_Records to use_:
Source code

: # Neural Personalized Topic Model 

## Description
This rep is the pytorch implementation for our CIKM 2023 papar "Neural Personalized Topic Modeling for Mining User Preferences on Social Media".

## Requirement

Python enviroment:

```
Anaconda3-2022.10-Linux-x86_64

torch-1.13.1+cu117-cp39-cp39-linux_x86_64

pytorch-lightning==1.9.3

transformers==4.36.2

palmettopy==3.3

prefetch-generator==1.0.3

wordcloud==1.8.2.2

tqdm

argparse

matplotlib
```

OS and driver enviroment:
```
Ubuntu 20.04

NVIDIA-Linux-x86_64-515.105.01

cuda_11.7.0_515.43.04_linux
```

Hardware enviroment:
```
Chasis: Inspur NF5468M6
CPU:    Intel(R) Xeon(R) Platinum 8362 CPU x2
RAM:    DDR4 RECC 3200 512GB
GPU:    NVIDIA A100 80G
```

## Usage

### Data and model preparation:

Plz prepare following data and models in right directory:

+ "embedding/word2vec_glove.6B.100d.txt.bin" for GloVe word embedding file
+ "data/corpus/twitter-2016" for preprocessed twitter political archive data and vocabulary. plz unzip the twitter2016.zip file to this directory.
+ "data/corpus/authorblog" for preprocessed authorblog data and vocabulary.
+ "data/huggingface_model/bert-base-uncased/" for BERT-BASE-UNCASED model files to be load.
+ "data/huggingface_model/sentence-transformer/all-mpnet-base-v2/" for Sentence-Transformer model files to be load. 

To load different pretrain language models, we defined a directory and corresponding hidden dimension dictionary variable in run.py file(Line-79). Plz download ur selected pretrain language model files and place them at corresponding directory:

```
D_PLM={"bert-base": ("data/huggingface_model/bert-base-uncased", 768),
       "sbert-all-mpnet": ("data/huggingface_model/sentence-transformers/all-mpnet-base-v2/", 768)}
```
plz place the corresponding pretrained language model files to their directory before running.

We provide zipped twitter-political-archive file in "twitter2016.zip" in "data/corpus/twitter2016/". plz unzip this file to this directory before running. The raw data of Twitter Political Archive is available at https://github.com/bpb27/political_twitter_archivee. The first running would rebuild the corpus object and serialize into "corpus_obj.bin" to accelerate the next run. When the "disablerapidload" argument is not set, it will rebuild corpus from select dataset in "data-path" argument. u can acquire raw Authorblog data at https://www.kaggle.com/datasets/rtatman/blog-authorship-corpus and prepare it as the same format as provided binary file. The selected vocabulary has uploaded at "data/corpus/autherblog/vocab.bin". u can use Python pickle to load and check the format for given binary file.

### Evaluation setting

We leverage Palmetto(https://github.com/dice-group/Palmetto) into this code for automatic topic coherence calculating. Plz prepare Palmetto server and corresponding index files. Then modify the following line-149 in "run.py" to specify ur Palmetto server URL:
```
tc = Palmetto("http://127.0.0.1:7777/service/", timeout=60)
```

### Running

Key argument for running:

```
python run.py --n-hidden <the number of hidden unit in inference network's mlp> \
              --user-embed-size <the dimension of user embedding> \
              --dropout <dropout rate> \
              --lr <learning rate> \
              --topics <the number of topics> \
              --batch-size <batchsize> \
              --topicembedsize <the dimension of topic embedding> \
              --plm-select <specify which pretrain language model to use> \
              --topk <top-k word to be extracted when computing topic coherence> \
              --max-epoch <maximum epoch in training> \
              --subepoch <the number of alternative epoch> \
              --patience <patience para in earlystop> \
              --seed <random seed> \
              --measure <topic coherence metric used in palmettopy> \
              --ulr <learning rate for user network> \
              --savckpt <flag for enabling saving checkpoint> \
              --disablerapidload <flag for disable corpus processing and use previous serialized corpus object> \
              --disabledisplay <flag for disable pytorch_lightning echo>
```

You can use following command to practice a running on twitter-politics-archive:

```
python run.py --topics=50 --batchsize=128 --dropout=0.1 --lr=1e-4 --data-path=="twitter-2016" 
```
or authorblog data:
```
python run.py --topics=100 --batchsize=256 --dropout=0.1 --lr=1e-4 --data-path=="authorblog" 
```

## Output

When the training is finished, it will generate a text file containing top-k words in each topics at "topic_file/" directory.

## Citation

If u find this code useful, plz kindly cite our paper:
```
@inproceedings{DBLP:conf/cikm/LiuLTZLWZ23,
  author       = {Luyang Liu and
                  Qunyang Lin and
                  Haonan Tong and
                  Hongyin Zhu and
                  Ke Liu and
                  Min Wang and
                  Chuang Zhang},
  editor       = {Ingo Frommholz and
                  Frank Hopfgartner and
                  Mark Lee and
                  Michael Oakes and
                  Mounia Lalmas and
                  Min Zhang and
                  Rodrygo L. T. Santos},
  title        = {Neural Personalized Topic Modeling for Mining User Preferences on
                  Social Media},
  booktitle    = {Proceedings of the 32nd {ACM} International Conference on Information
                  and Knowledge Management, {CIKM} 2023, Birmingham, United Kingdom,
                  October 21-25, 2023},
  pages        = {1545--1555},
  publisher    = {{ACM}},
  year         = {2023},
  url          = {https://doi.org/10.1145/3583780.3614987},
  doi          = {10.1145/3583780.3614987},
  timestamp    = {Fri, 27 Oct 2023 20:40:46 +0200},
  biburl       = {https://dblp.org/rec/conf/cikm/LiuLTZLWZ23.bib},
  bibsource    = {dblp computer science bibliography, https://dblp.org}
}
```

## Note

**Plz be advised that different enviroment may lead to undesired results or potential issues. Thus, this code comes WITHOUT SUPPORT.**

_Action item_: Return each line of the listing that holds the word "uncased".

_Result of the exercise_:
+ "data/huggingface_model/bert-base-uncased/" for BERT-BASE-UNCASED model files to be load.
D_PLM={"bert-base": ("data/huggingface_model/bert-base-uncased", 768),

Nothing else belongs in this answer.